The answer must be an exact copy of every entry.

⟨

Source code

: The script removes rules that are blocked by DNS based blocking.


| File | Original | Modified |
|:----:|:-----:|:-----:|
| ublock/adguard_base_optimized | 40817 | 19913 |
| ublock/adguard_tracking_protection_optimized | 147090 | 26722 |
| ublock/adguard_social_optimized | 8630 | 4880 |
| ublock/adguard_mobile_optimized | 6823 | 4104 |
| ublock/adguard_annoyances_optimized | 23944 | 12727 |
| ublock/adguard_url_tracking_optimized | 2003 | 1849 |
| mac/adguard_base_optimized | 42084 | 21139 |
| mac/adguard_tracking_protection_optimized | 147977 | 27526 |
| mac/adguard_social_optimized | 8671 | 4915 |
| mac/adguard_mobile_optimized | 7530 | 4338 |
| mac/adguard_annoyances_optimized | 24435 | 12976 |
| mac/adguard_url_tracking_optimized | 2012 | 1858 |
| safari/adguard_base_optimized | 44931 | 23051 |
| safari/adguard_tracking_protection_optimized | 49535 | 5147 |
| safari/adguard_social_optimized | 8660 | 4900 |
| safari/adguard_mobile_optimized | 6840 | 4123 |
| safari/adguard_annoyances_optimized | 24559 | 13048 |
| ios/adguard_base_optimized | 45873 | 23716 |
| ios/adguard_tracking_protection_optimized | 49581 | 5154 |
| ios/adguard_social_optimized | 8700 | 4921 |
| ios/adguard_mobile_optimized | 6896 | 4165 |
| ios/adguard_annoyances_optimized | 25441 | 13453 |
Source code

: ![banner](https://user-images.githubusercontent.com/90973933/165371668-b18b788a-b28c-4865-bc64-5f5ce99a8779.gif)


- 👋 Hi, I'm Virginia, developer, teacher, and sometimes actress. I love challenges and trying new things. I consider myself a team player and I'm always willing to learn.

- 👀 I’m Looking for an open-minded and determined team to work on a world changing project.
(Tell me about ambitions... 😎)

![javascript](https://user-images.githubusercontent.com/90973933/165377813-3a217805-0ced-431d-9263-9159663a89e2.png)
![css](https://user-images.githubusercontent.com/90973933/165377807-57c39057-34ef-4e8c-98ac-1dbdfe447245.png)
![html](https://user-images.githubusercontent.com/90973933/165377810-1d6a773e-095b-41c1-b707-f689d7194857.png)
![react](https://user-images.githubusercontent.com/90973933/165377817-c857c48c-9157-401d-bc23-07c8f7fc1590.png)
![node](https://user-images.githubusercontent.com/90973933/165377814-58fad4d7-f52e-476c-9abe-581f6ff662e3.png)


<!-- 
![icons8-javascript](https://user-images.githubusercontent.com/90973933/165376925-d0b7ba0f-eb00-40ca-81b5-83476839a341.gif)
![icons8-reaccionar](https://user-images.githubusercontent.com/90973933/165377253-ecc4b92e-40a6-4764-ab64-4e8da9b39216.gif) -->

⟩

# [YOUR SOLUTION]
Source code

: The script removes rules that are blocked by DNS based blocking.


| File | Original | Modified |
|:----:|:-----:|:-----:|
| ublock/adguard_base_optimized | 40817 | 19913 |
| ublock/adguard_tracking_protection_optimized | 147090 | 26722 |
| ublock/adguard_social_optimized | 8630 | 4880 |
| ublock/adguard_mobile_optimized | 6823 | 4104 |
| ublock/adguard_annoyances_optimized | 23944 | 12727 |
| ublock/adguard_url_tracking_optimized | 2003 | 1849 |
| mac/adguard_base_optimized | 42084 | 21139 |
| mac/adguard_tracking_protection_optimized | 147977 | 27526 |
| mac/adguard_social_optimized | 8671 | 4915 |
| mac/adguard_mobile_optimized | 7530 | 4338 |
| mac/adguard_annoyances_optimized | 24435 | 12976 |
| mac/adguard_url_tracking_optimized | 2012 | 1858 |
| safari/adguard_base_optimized | 44931 | 23051 |
| safari/adguard_tracking_protection_optimized | 49535 | 5147 |
| safari/adguard_social_optimized | 8660 | 4900 |
| safari/adguard_mobile_optimized | 6840 | 4123 |
| safari/adguard_annoyances_optimized | 24559 | 13048 |
| ios/adguard_base_optimized | 45873 | 23716 |
| ios/adguard_tracking_protection_optimized | 49581 | 5154 |
| ios/adguard_social_optimized | 8700 | 4921 |
| ios/adguard_mobile_optimized | 6896 | 4165 |
| ios/adguard_annoyances_optimized | 25441 | 13453 |
Source code

: ![banner](https://user-images.githubusercontent.com/90973933/165371668-b18b788a-b28c-4865-bc64-5f5ce99a8779.gif)


- 👋 Hi, I'm Virginia, developer, teacher, and sometimes actress. I love challenges and trying new things. I consider myself a team player and I'm always willing to learn.

- 👀 I’m Looking for an open-minded and determined team to work on a world changing project.
(Tell me about ambitions... 😎)

![javascript](https://user-images.githubusercontent.com/90973933/165377813-3a217805-0ced-431d-9263-9159663a89e2.png)
![css](https://user-images.githubusercontent.com/90973933/165377807-57c39057-34ef-4e8c-98ac-1dbdfe447245.png)
![html](https://user-images.githubusercontent.com/90973933/165377810-1d6a773e-095b-41c1-b707-f689d7194857.png)
![react](https://user-images.githubusercontent.com/90973933/165377817-c857c48c-9157-401d-bc23-07c8f7fc1590.png)
![node](https://user-images.githubusercontent.com/90973933/165377814-58fad4d7-f52e-476c-9abe-581f6ff662e3.png)


<!-- 
![icons8-javascript](https://user-images.githubusercontent.com/90973933/165376925-d0b7ba0f-eb00-40ca-81b5-83476839a341.gif)
![icons8-reaccionar](https://user-images.githubusercontent.com/90973933/165377253-ecc4b92e-40a6-4764-ab64-4e8da9b39216.gif) -->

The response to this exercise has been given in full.